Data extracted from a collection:
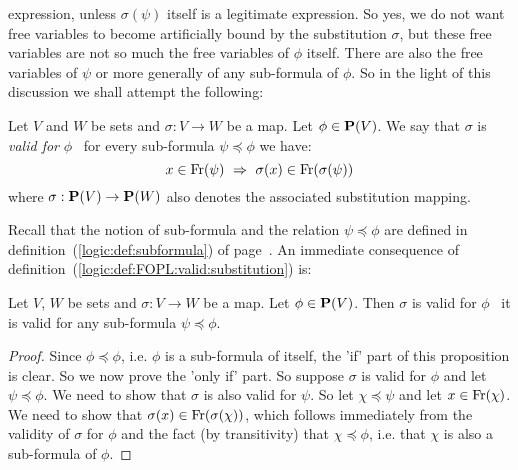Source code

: expression, unless $\sigma(\psi)$ itself is a legitimate expression.
So yes, we do not want free variables to become artificially bound
by the substitution $\sigma$, but these free variables are not so
much the free variables of $\phi$ itself. There are also the free
variables of $\psi$ or more generally of any sub-formula of $\phi$.
So in the light of this discussion we shall attempt the following:
\begin{defin}\label{logic:def:FOPL:valid:substitution}
    Let $V$ and $W$ be sets and $\sigma:V\to W$ be a map. Let
    $\phi\in\mbox{${\bf P}(V)$}$. We say that $\sigma$ is {\em valid for} $\phi$ \ifand\
    for every sub-formula $\psi\preceq\phi$ we have:
    \[
        x\in\free(\psi)\ \Rightarrow\ \sigma(x)\in\free(\sigma(\psi))
    \]
    where $\sigma:\mbox{${\bf P}(V)$}\to{\bf P}(W)$ also denotes the associated substitution 
    mapping.
\end{defin}
Recall that the notion of sub-formula and the relation
$\psi\preceq\phi$ are defined in
definition~(\ref{logic:def:subformula}) of
page~\pageref{logic:def:subformula}. An immediate consequence of
definition~(\ref{logic:def:FOPL:valid:substitution}) is:
\begin{prop}\label{logic:prop:FOPL:valid:subformula}
    Let $V$, $W$ be sets and $\sigma:V\to W$ be a map. Let $\phi\in\mbox{${\bf P}(V)$}$. 
    Then $\sigma$ is valid for $\phi$ \ifand\ it is valid for any sub-formula 
    $\psi\preceq\phi$.
\end{prop}
\begin{proof}
Since $\phi\preceq\phi$, i.e. $\phi$ is a sub-formula of itself, the
'if' part of this proposition is clear. So we now prove the 'only
if' part. So suppose $\sigma$ is valid for $\phi$ and let
$\psi\preceq\phi$. We need to show that $\sigma$ is also valid for
$\psi$. So let $\chi\preceq\psi$ and let $x\in\mbox{\rm Fr}(\chi)$. We need
to show that $\sigma(x)\in\mbox{\rm Fr}(\sigma(\chi))$, which follows
immediately from the validity of $\sigma$ for $\phi$ and the fact
(by transitivity) that $\chi\preceq\phi$, i.e. that $\chi$ is also a
sub-formula of $\phi$.
\end{proof}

Required action: If a line in the records above contains "substitution", copy that line.

Response to the exercise:
by the substitution $\sigma$, but these free variables are not so
\begin{defin}\label{logic:def:FOPL:valid:substitution}
    where $\sigma:\mbox{${\bf P}(V)$}\to{\bf P}(W)$ also denotes the associated substitution 
definition~(\ref{logic:def:FOPL:valid:substitution}) is:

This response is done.